→ WORK REQUIRED
Each line below should be reproduced without any alteration.

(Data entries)
........
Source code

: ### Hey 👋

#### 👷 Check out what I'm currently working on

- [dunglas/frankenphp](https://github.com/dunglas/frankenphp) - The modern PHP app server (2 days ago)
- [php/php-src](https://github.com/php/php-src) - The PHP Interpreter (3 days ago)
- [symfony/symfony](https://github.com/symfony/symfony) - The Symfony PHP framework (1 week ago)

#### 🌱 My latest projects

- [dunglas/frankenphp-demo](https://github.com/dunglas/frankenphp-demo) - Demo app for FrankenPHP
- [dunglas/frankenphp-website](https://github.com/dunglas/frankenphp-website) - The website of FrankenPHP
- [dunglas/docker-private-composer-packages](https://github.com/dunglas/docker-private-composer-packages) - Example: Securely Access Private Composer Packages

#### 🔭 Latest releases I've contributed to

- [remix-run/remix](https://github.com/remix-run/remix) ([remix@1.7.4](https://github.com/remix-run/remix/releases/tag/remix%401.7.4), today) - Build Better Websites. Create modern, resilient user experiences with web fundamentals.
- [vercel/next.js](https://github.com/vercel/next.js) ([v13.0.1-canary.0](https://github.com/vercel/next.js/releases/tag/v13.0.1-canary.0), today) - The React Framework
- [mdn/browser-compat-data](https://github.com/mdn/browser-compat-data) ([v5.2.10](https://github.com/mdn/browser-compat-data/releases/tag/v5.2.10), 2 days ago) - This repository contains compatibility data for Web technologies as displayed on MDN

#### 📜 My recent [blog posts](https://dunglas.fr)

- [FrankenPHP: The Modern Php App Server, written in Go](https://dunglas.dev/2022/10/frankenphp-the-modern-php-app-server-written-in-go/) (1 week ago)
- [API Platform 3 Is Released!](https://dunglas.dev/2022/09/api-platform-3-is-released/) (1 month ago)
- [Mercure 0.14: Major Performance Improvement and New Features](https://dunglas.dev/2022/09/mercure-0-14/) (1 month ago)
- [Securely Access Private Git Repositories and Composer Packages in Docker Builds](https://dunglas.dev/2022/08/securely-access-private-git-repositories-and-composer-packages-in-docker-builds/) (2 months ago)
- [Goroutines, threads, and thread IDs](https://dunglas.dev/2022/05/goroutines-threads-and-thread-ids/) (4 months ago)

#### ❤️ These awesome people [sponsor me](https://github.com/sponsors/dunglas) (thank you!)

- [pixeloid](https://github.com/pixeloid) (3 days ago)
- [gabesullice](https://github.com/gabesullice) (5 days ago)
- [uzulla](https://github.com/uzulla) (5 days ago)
........
→ ANSWER BOX
Source code

: ### Hey 👋

#### 👷 Check out what I'm currently working on

- [dunglas/frankenphp](https://github.com/dunglas/frankenphp) - The modern PHP app server (2 days ago)
- [php/php-src](https://github.com/php/php-src) - The PHP Interpreter (3 days ago)
- [symfony/symfony](https://github.com/symfony/symfony) - The Symfony PHP framework (1 week ago)

#### 🌱 My latest projects

- [dunglas/frankenphp-demo](https://github.com/dunglas/frankenphp-demo) - Demo app for FrankenPHP
- [dunglas/frankenphp-website](https://github.com/dunglas/frankenphp-website) - The website of FrankenPHP
- [dunglas/docker-private-composer-packages](https://github.com/dunglas/docker-private-composer-packages) - Example: Securely Access Private Composer Packages

#### 🔭 Latest releases I've contributed to

- [remix-run/remix](https://github.com/remix-run/remix) ([remix@1.7.4](https://github.com/remix-run/remix/releases/tag/remix%401.7.4), today) - Build Better Websites. Create modern, resilient user experiences with web fundamentals.
- [vercel/next.js](https://github.com/vercel/next.js) ([v13.0.1-canary.0](https://github.com/vercel/next.js/releases/tag/v13.0.1-canary.0), today) - The React Framework
- [mdn/browser-compat-data](https://github.com/mdn/browser-compat-data) ([v5.2.10](https://github.com/mdn/browser-compat-data/releases/tag/v5.2.10), 2 days ago) - This repository contains compatibility data for Web technologies as displayed on MDN

#### 📜 My recent [blog posts](https://dunglas.fr)

- [FrankenPHP: The Modern Php App Server, written in Go](https://dunglas.dev/2022/10/frankenphp-the-modern-php-app-server-written-in-go/) (1 week ago)
- [API Platform 3 Is Released!](https://dunglas.dev/2022/09/api-platform-3-is-released/) (1 month ago)
- [Mercure 0.14: Major Performance Improvement and New Features](https://dunglas.dev/2022/09/mercure-0-14/) (1 month ago)
- [Securely Access Private Git Repositories and Composer Packages in Docker Builds](https://dunglas.dev/2022/08/securely-access-private-git-repositories-and-composer-packages-in-docker-builds/) (2 months ago)
- [Goroutines, threads, and thread IDs](https://dunglas.dev/2022/05/goroutines-threads-and-thread-ids/) (4 months ago)

#### ❤️ These awesome people [sponsor me](https://github.com/sponsors/dunglas) (thank you!)

- [pixeloid](https://github.com/pixeloid) (3 days ago)
- [gabesullice](https://github.com/gabesullice) (5 days ago)
- [uzulla](https://github.com/uzulla) (5 days ago)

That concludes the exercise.